### Task objective
What's wanted is each entry repeated verbatim, minus its images.

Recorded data

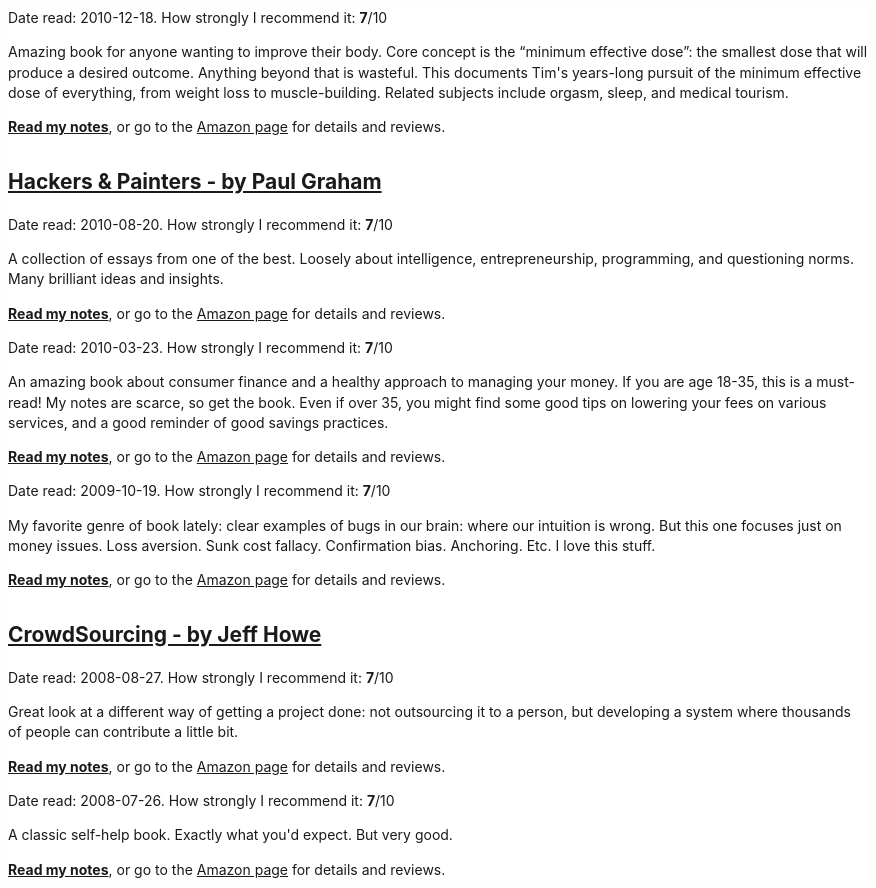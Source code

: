 Date read: 2010-12-18. How strongly I recommend it: **7**/10

Amazing book for anyone wanting to improve their body. Core concept is the “minimum effective dose”: the smallest dose that will produce a desired outcome. Anything beyond that is wasteful. This documents Tim's years-long pursuit of the minimum effective dose of everything, from weight loss to muscle-building. Related subjects include orgasm, sleep, and medical tourism.

**[Read my notes](https://sive.rs/book/4HourBody)**, or go to the [Amazon page](https://www.amazon.com/dp/030746363X?tag=sivers-20) for details and reviews.

## [Hackers & Painters - by Paul Graham](https://sive.rs/book/HackersPainters)

Date read: 2010-08-20. How strongly I recommend it: **7**/10

A collection of essays from one of the best. Loosely about intelligence, entrepreneurship, programming, and questioning norms. Many brilliant ideas and insights.

**[Read my notes](https://sive.rs/book/HackersPainters)**, or go to the [Amazon page](https://www.amazon.com/dp/1449389554?tag=sivers-20) for details and reviews.

Date read: 2010-03-23. How strongly I recommend it: **7**/10

An amazing book about consumer finance and a healthy approach to managing your money. If you are age 18-35, this is a must-read! My notes are scarce, so get the book. Even if over 35, you might find some good tips on lowering your fees on various services, and a good reminder of good savings practices.

**[Read my notes](https://sive.rs/book/IWillTeachYouToBeRich)**, or go to the [Amazon page](https://www.amazon.com/dp/0761147489?tag=sivers-20) for details and reviews.

Date read: 2009-10-19. How strongly I recommend it: **7**/10

My favorite genre of book lately: clear examples of bugs in our brain: where our intuition is wrong. But this one focuses just on money issues. Loss aversion. Sunk cost fallacy. Confirmation bias. Anchoring. Etc. I love this stuff.

**[Read my notes](https://sive.rs/book/BigMoneyMistakes)**, or go to the [Amazon page](https://www.amazon.com/dp/0684859386?tag=sivers-20) for details and reviews.

## [CrowdSourcing - by Jeff Howe](https://sive.rs/book/Crowdsourcing)

Date read: 2008-08-27. How strongly I recommend it: **7**/10

Great look at a different way of getting a project done: not outsourcing it to a person, but developing a system where thousands of people can contribute a little bit.

**[Read my notes](https://sive.rs/book/Crowdsourcing)**, or go to the [Amazon page](https://www.amazon.com/dp/0307396207?tag=sivers-20) for details and reviews.

Date read: 2008-07-26. How strongly I recommend it: **7**/10

A classic self-help book. Exactly what you'd expect. But very good.

**[Read my notes](https://sive.rs/book/MagicOfThinkingBig)**, or go to the [Amazon page](https://www.amazon.com/dp/0671646788?tag=sivers-20) for details and reviews.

### Answer to the problem
Source code

: Date read: 2010-12-18. How strongly I recommend it: **7**/10

Amazing book for anyone wanting to improve their body. Core concept is the “minimum effective dose”: the smallest dose that will produce a desired outcome. Anything beyond that is wasteful. This documents Tim's years-long pursuit of the minimum effective dose of everything, from weight loss to muscle-building. Related subjects include orgasm, sleep, and medical tourism.

**[Read my notes](https://sive.rs/book/4HourBody)**, or go to the [Amazon page](https://www.amazon.com/dp/030746363X?tag=sivers-20) for details and reviews.

## [Hackers & Painters - by Paul Graham](https://sive.rs/book/HackersPainters)

Date read: 2010-08-20. How strongly I recommend it: **7**/10

A collection of essays from one of the best. Loosely about intelligence, entrepreneurship, programming, and questioning norms. Many brilliant ideas and insights.

**[Read my notes](https://sive.rs/book/HackersPainters)**, or go to the [Amazon page](https://www.amazon.com/dp/1449389554?tag=sivers-20) for details and reviews.

Date read: 2010-03-23. How strongly I recommend it: **7**/10

An amazing book about consumer finance and a healthy approach to managing your money. If you are age 18-35, this is a must-read! My notes are scarce, so get the book. Even if over 35, you might find some good tips on lowering your fees on various services, and a good reminder of good savings practices.

**[Read my notes](https://sive.rs/book/IWillTeachYouToBeRich)**, or go to the [Amazon page](https://www.amazon.com/dp/0761147489?tag=sivers-20) for details and reviews.

Date read: 2009-10-19. How strongly I recommend it: **7**/10

My favorite genre of book lately: clear examples of bugs in our brain: where our intuition is wrong. But this one focuses just on money issues. Loss aversion. Sunk cost fallacy. Confirmation bias. Anchoring. Etc. I love this stuff.

**[Read my notes](https://sive.rs/book/BigMoneyMistakes)**, or go to the [Amazon page](https://www.amazon.com/dp/0684859386?tag=sivers-20) for details and reviews.

## [CrowdSourcing - by Jeff Howe](https://sive.rs/book/Crowdsourcing)

Date read: 2008-08-27. How strongly I recommend it: **7**/10

Great look at a different way of getting a project done: not outsourcing it to a person, but developing a system where thousands of people can contribute a little bit.

**[Read my notes](https://sive.rs/book/Crowdsourcing)**, or go to the [Amazon page](https://www.amazon.com/dp/0307396207?tag=sivers-20) for details and reviews.

Date read: 2008-07-26. How strongly I recommend it: **7**/10

A classic self-help book. Exactly what you'd expect. But very good.

**[Read my notes](https://sive.rs/book/MagicOfThinkingBig)**, or go to the [Amazon page](https://www.amazon.com/dp/0671646788?tag=sivers-20) for details and reviews.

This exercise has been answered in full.